---------- Input for this task ----------

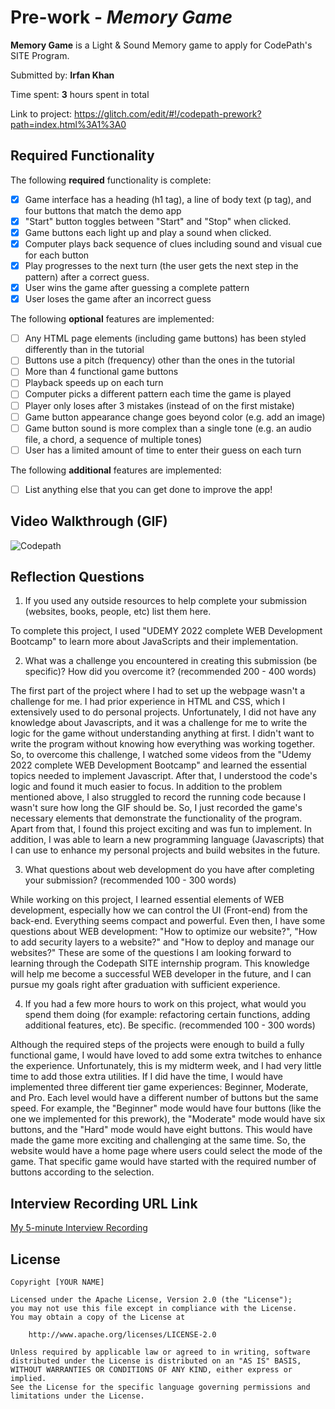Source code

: # Pre-work - *Memory Game*

**Memory Game** is a Light & Sound Memory game to apply for CodePath's SITE Program. 

Submitted by: **Irfan Khan**

Time spent: **3** hours spent in total

Link to project: https://glitch.com/edit/#!/codepath-prework?path=index.html%3A1%3A0

## Required Functionality

The following **required** functionality is complete:

* [x] Game interface has a heading (h1 tag), a line of body text (p tag), and four buttons that match the demo app
* [x] "Start" button toggles between "Start" and "Stop" when clicked. 
* [x] Game buttons each light up and play a sound when clicked. 
* [x] Computer plays back sequence of clues including sound and visual cue for each button
* [x] Play progresses to the next turn (the user gets the next step in the pattern) after a correct guess. 
* [x] User wins the game after guessing a complete pattern
* [x] User loses the game after an incorrect guess

The following **optional** features are implemented:

* [ ] Any HTML page elements (including game buttons) has been styled differently than in the tutorial
* [ ] Buttons use a pitch (frequency) other than the ones in the tutorial
* [ ] More than 4 functional game buttons
* [ ] Playback speeds up on each turn
* [ ] Computer picks a different pattern each time the game is played
* [ ] Player only loses after 3 mistakes (instead of on the first mistake)
* [ ] Game button appearance change goes beyond color (e.g. add an image)
* [ ] Game button sound is more complex than a single tone (e.g. an audio file, a chord, a sequence of multiple tones)
* [ ] User has a limited amount of time to enter their guess on each turn

The following **additional** features are implemented:

- [ ] List anything else that you can get done to improve the app!

## Video Walkthrough (GIF)

![Codepath](https://user-images.githubusercontent.com/69400089/156081566-07726c2b-c7da-4682-a75f-bd21f4fa21ae.gif)

## Reflection Questions
1. If you used any outside resources to help complete your submission (websites, books, people, etc) list them here. 

To complete this project, I used "UDEMY 2022 complete WEB Development Bootcamp" to learn more about JavaScripts and their implementation.

2. What was a challenge you encountered in creating this submission (be specific)? How did you overcome it? (recommended 200 - 400 words)
 
The first part of the project where I had to set up the webpage wasn't a challenge for me. I had prior experience in HTML and CSS, which I extensively used to do personal projects. Unfortunately, I did not have any knowledge about Javascripts, and it was a challenge for me to write the logic for the game without understanding anything at first. I didn't want to write the program without knowing how everything was working together. So, to overcome this challenge, I watched some videos from the "Udemy 2022 complete WEB Development Bootcamp" and learned the essential topics needed to implement Javascript. After that, I understood the code's logic and found it much easier to focus. 
In addition to the problem mentioned above, I also struggled to record the running code because I wasn't sure how long the GIF should be. So, I   just recorded the game's necessary elements that demonstrate the functionality of the program. Apart from that, I found this project exciting and was fun to implement. In addition, I was able to learn a new programming language (Javascripts) that I can use to enhance my personal projects and build websites in the future.

3. What questions about web development do you have after completing your submission? (recommended 100 - 300 words) 

While working on this project, I learned essential elements of WEB development, especially how we can control the UI (Front-end) from the back-end. Everything seems compact and powerful. Even then, I have some questions about WEB development: "How to optimize our website?", "How to add security layers to a website?" and "How to deploy and manage our websites?" These are some of the questions I am looking forward to learning through the Codepath SITE internship program. This knowledge will help me become a successful WEB developer in the future, and I can pursue my goals right after graduation with sufficient experience.

4. If you had a few more hours to work on this project, what would you spend them doing (for example: refactoring certain functions, adding additional features, etc). Be specific. (recommended 100 - 300 words)
 
Although the required steps of the projects were enough to build a fully functional game, I would have loved to add some extra twitches to enhance the experience. Unfortunately, this is my midterm week, and I had very little time to add those extra utilities. 
If I did have the time, I would have implemented three different tier game experiences: Beginner, Moderate, and Pro. Each level would have a different number of buttons but the same speed. For example, the "Beginner" mode would have four buttons (like the one we implemented for this prework), the "Moderate" mode would have six buttons, and the "Hard" mode would have eight buttons. This would have made the game more exciting and challenging at the same time.
So, the website would have a home page where users could select the mode of the game. That specific game would have started with the required number of buttons according to the selection.



## Interview Recording URL Link

[My 5-minute Interview Recording](your-link-here)


## License

    Copyright [YOUR NAME]

    Licensed under the Apache License, Version 2.0 (the "License");
    you may not use this file except in compliance with the License.
    You may obtain a copy of the License at

        http://www.apache.org/licenses/LICENSE-2.0

    Unless required by applicable law or agreed to in writing, software
    distributed under the License is distributed on an "AS IS" BASIS,
    WITHOUT WARRANTIES OR CONDITIONS OF ANY KIND, either express or implied.
    See the License for the specific language governing permissions and
    limitations under the License.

----------

Write out the listing above exactly, images omitted.

*Response for this exercise*:
Source code

: # Pre-work - *Memory Game*

**Memory Game** is a Light & Sound Memory game to apply for CodePath's SITE Program. 

Submitted by: **Irfan Khan**

Time spent: **3** hours spent in total

Link to project: https://glitch.com/edit/#!/codepath-prework?path=index.html%3A1%3A0

## Required Functionality

The following **required** functionality is complete:

* [x] Game interface has a heading (h1 tag), a line of body text (p tag), and four buttons that match the demo app
* [x] "Start" button toggles between "Start" and "Stop" when clicked. 
* [x] Game buttons each light up and play a sound when clicked. 
* [x] Computer plays back sequence of clues including sound and visual cue for each button
* [x] Play progresses to the next turn (the user gets the next step in the pattern) after a correct guess. 
* [x] User wins the game after guessing a complete pattern
* [x] User loses the game after an incorrect guess

The following **optional** features are implemented:

* [ ] Any HTML page elements (including game buttons) has been styled differently than in the tutorial
* [ ] Buttons use a pitch (frequency) other than the ones in the tutorial
* [ ] More than 4 functional game buttons
* [ ] Playback speeds up on each turn
* [ ] Computer picks a different pattern each time the game is played
* [ ] Player only loses after 3 mistakes (instead of on the first mistake)
* [ ] Game button appearance change goes beyond color (e.g. add an image)
* [ ] Game button sound is more complex than a single tone (e.g. an audio file, a chord, a sequence of multiple tones)
* [ ] User has a limited amount of time to enter their guess on each turn

The following **additional** features are implemented:

- [ ] List anything else that you can get done to improve the app!

## Video Walkthrough (GIF)

![Codepath](https://user-images.githubusercontent.com/69400089/156081566-07726c2b-c7da-4682-a75f-bd21f4fa21ae.gif)

## Reflection Questions
1. If you used any outside resources to help complete your submission (websites, books, people, etc) list them here. 

To complete this project, I used "UDEMY 2022 complete WEB Development Bootcamp" to learn more about JavaScripts and their implementation.

2. What was a challenge you encountered in creating this submission (be specific)? How did you overcome it? (recommended 200 - 400 words)
 
The first part of the project where I had to set up the webpage wasn't a challenge for me. I had prior experience in HTML and CSS, which I extensively used to do personal projects. Unfortunately, I did not have any knowledge about Javascripts, and it was a challenge for me to write the logic for the game without understanding anything at first. I didn't want to write the program without knowing how everything was working together. So, to overcome this challenge, I watched some videos from the "Udemy 2022 complete WEB Development Bootcamp" and learned the essential topics needed to implement Javascript. After that, I understood the code's logic and found it much easier to focus. 
In addition to the problem mentioned above, I also struggled to record the running code because I wasn't sure how long the GIF should be. So, I   just recorded the game's necessary elements that demonstrate the functionality of the program. Apart from that, I found this project exciting and was fun to implement. In addition, I was able to learn a new programming language (Javascripts) that I can use to enhance my personal projects and build websites in the future.

3. What questions about web development do you have after completing your submission? (recommended 100 - 300 words) 

While working on this project, I learned essential elements of WEB development, especially how we can control the UI (Front-end) from the back-end. Everything seems compact and powerful. Even then, I have some questions about WEB development: "How to optimize our website?", "How to add security layers to a website?" and "How to deploy and manage our websites?" These are some of the questions I am looking forward to learning through the Codepath SITE internship program. This knowledge will help me become a successful WEB developer in the future, and I can pursue my goals right after graduation with sufficient experience.

4. If you had a few more hours to work on this project, what would you spend them doing (for example: refactoring certain functions, adding additional features, etc). Be specific. (recommended 100 - 300 words)
 
Although the required steps of the projects were enough to build a fully functional game, I would have loved to add some extra twitches to enhance the experience. Unfortunately, this is my midterm week, and I had very little time to add those extra utilities. 
If I did have the time, I would have implemented three different tier game experiences: Beginner, Moderate, and Pro. Each level would have a different number of buttons but the same speed. For example, the "Beginner" mode would have four buttons (like the one we implemented for this prework), the "Moderate" mode would have six buttons, and the "Hard" mode would have eight buttons. This would have made the game more exciting and challenging at the same time.
So, the website would have a home page where users could select the mode of the game. That specific game would have started with the required number of buttons according to the selection.



## Interview Recording URL Link

[My 5-minute Interview Recording](your-link-here)


## License

    Copyright [YOUR NAME]

    Licensed under the Apache License, Version 2.0 (the "License");
    you may not use this file except in compliance with the License.
    You may obtain a copy of the License at

        http://www.apache.org/licenses/LICENSE-2.0

    Unless required by applicable law or agreed to in writing, software
    distributed under the License is distributed on an "AS IS" BASIS,
    WITHOUT WARRANTIES OR CONDITIONS OF ANY KIND, either express or implied.
    See the License for the specific language governing permissions and
    limitations under the License.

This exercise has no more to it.